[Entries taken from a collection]
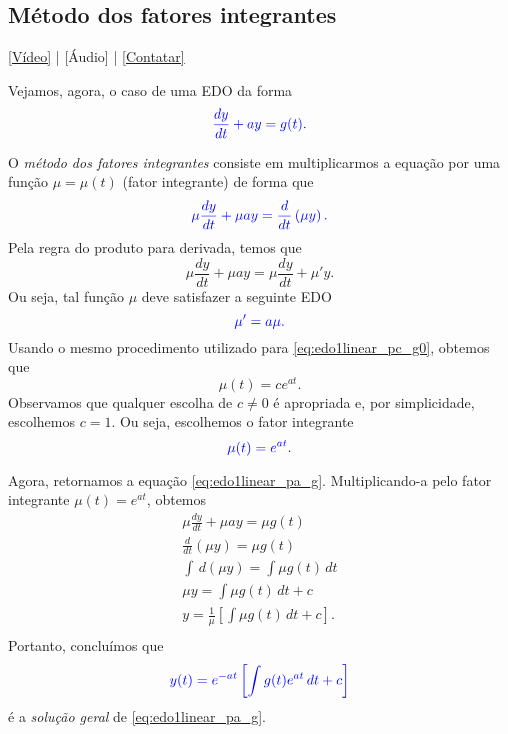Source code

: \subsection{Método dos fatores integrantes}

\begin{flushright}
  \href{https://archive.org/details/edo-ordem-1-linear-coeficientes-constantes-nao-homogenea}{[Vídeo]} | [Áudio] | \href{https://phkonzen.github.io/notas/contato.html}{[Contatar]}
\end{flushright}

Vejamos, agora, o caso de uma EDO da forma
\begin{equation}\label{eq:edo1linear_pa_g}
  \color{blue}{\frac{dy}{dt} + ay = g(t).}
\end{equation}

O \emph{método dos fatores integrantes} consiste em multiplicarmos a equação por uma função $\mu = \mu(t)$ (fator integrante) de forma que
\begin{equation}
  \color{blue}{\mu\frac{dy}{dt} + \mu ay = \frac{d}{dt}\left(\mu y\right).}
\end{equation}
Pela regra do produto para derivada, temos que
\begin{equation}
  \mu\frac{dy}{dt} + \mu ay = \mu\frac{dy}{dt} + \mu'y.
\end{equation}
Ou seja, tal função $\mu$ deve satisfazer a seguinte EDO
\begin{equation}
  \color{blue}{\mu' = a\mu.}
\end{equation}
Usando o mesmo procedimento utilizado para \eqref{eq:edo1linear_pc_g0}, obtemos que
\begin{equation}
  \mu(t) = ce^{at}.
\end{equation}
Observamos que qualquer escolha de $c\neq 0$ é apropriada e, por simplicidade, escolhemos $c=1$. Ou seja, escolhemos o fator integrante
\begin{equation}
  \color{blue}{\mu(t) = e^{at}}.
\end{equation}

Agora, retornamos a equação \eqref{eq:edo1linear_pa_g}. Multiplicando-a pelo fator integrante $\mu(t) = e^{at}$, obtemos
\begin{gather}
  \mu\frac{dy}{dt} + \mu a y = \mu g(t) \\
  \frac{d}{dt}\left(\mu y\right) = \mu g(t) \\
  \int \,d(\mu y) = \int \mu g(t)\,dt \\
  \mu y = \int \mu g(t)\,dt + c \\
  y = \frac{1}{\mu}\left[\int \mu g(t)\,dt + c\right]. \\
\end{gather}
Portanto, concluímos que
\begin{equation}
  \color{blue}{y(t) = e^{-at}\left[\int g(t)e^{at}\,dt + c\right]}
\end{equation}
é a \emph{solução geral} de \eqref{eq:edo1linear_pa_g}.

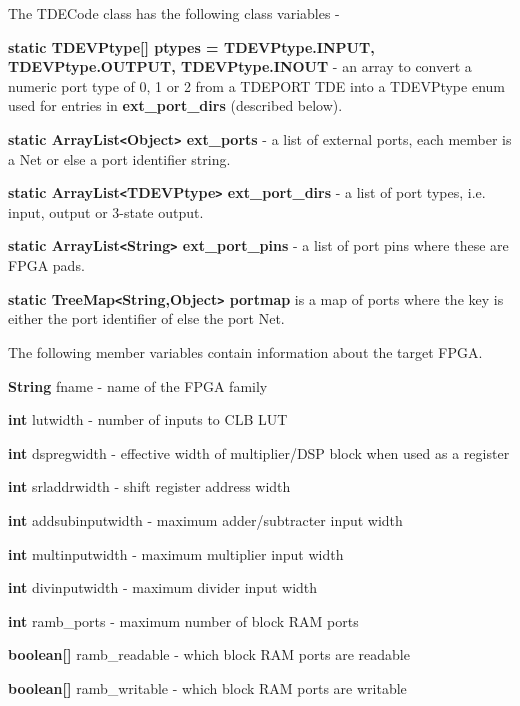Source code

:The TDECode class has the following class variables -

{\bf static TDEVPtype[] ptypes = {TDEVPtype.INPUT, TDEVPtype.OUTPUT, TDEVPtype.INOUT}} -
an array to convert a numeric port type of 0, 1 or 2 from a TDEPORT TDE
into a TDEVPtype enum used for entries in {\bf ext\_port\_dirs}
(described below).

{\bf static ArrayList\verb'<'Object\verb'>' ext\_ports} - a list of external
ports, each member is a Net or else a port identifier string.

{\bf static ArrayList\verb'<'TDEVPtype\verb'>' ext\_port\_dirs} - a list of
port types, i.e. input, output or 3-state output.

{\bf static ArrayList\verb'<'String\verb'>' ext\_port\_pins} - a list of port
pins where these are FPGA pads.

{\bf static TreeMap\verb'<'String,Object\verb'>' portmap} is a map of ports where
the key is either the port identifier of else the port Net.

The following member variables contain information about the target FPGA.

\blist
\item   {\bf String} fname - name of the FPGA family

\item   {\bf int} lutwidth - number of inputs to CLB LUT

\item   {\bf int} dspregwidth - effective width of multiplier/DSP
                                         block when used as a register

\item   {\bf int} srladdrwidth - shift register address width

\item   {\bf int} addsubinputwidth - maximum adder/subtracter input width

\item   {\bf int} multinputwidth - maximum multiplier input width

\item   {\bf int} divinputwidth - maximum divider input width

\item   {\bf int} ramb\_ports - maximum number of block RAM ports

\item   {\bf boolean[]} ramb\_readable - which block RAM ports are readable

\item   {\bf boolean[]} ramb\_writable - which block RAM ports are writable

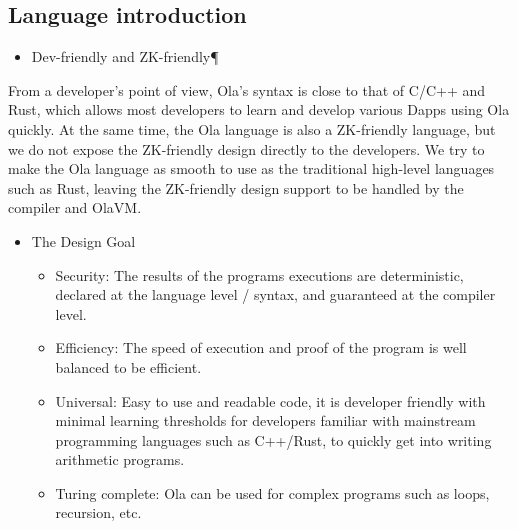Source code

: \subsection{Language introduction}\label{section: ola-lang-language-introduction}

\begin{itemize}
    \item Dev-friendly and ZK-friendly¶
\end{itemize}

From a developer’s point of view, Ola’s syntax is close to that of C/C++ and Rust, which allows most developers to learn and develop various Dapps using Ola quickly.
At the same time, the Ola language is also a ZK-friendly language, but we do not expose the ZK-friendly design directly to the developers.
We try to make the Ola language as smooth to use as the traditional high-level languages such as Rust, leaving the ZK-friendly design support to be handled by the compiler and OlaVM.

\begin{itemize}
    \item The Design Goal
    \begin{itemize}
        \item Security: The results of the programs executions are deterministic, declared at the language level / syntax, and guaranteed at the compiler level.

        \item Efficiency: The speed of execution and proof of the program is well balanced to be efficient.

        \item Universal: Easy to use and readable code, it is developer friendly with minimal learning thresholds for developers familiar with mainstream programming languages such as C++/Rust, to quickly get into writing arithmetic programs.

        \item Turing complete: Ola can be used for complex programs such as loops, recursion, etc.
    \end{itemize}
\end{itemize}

_WHAT THE EXERCISE ASKS_
Tally the lines in the records that contain "fatores", then give only the tally.

_SOLUTION_
2